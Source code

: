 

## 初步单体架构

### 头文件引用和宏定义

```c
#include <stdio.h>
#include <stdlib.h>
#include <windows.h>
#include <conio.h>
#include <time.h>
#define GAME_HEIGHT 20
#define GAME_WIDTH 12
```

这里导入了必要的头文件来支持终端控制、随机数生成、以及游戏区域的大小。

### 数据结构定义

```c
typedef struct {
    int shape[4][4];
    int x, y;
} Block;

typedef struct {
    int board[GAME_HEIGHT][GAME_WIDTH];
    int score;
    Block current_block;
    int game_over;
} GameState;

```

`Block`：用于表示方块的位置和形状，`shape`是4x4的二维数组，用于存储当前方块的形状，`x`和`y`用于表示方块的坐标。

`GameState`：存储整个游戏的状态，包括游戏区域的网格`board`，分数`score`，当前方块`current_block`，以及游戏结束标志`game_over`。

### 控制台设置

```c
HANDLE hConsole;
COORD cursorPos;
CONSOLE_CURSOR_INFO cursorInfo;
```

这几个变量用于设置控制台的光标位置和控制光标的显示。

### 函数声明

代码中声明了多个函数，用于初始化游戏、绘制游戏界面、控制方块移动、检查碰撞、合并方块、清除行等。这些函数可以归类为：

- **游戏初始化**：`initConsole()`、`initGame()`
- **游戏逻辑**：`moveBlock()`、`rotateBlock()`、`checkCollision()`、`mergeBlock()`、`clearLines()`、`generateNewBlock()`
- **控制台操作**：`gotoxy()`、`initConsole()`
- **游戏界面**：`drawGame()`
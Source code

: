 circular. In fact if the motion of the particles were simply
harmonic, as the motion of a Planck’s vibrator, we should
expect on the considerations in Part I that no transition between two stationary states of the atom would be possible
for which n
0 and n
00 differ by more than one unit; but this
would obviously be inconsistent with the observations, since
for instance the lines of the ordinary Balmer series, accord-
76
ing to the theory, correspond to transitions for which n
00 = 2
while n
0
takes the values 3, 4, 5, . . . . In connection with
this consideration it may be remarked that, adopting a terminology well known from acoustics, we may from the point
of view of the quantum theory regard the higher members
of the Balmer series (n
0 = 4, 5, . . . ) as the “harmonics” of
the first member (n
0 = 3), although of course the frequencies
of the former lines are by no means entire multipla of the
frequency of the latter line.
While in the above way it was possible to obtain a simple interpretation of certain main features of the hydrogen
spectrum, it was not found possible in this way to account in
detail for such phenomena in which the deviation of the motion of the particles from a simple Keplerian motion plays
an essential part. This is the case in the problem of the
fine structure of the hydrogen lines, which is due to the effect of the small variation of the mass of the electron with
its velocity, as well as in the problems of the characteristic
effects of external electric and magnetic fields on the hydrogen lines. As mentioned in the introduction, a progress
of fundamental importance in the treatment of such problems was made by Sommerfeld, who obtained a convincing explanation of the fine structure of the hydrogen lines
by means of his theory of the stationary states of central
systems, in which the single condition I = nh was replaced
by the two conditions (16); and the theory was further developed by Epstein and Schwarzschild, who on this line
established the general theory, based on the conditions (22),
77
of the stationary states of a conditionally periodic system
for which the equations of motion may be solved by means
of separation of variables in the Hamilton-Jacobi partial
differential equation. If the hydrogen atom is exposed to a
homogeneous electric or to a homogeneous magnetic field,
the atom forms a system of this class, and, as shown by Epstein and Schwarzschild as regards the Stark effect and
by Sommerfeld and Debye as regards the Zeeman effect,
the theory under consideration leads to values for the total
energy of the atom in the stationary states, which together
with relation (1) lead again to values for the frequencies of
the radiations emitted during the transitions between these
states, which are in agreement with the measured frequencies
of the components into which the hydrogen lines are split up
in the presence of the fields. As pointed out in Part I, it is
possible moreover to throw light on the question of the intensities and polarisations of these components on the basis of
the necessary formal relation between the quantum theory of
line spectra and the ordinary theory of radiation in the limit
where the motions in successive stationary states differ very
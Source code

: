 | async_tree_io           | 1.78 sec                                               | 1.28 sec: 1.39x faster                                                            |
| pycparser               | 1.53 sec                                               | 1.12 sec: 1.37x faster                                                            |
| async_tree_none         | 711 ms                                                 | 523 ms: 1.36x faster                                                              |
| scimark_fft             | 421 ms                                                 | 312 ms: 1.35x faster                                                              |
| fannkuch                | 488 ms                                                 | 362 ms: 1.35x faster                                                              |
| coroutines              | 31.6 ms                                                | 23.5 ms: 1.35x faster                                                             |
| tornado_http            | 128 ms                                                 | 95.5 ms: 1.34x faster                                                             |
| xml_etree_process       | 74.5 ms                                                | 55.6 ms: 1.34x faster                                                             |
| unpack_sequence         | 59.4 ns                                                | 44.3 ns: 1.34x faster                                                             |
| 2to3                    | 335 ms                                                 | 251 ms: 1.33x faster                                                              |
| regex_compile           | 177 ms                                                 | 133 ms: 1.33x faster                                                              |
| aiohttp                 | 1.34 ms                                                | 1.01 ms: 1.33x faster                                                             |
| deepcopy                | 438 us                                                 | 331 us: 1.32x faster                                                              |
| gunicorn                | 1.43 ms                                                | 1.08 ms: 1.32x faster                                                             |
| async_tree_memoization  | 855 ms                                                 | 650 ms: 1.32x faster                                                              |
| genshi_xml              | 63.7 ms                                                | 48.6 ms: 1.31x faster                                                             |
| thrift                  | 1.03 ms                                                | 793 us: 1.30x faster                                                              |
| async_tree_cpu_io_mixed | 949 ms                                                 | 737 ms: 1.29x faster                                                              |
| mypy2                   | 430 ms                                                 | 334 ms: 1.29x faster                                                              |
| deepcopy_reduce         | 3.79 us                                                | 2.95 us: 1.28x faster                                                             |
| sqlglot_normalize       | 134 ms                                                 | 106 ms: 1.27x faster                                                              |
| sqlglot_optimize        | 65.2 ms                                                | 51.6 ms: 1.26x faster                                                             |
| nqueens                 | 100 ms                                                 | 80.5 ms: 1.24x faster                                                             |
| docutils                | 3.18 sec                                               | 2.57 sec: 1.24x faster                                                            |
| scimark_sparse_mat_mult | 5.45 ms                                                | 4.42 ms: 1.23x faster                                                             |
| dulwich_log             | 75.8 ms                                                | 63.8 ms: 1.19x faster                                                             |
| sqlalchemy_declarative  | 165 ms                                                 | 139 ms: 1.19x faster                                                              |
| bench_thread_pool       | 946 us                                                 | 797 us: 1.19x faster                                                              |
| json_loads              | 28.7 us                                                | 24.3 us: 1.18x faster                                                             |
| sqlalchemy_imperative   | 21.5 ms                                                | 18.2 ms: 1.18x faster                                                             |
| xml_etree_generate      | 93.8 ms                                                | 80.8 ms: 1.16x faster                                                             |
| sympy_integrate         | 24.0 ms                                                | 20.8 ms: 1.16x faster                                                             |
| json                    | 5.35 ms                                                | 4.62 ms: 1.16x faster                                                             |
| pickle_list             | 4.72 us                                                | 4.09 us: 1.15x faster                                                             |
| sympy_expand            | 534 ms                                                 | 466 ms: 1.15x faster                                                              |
________
• Work order:
All that is wanted is the stretch of lines above from the one containing "effects of external" through the one containing "of fundamental importance", duplicated exactly.

• Response to this task:
effects of external electric and magnetic fields on the hydrogen lines. As mentioned in the introduction, a progress
of fundamental importance in the treatment of such problems was made by Sommerfeld, who obtained a convincing explanation of the fine structure of the hydrogen lines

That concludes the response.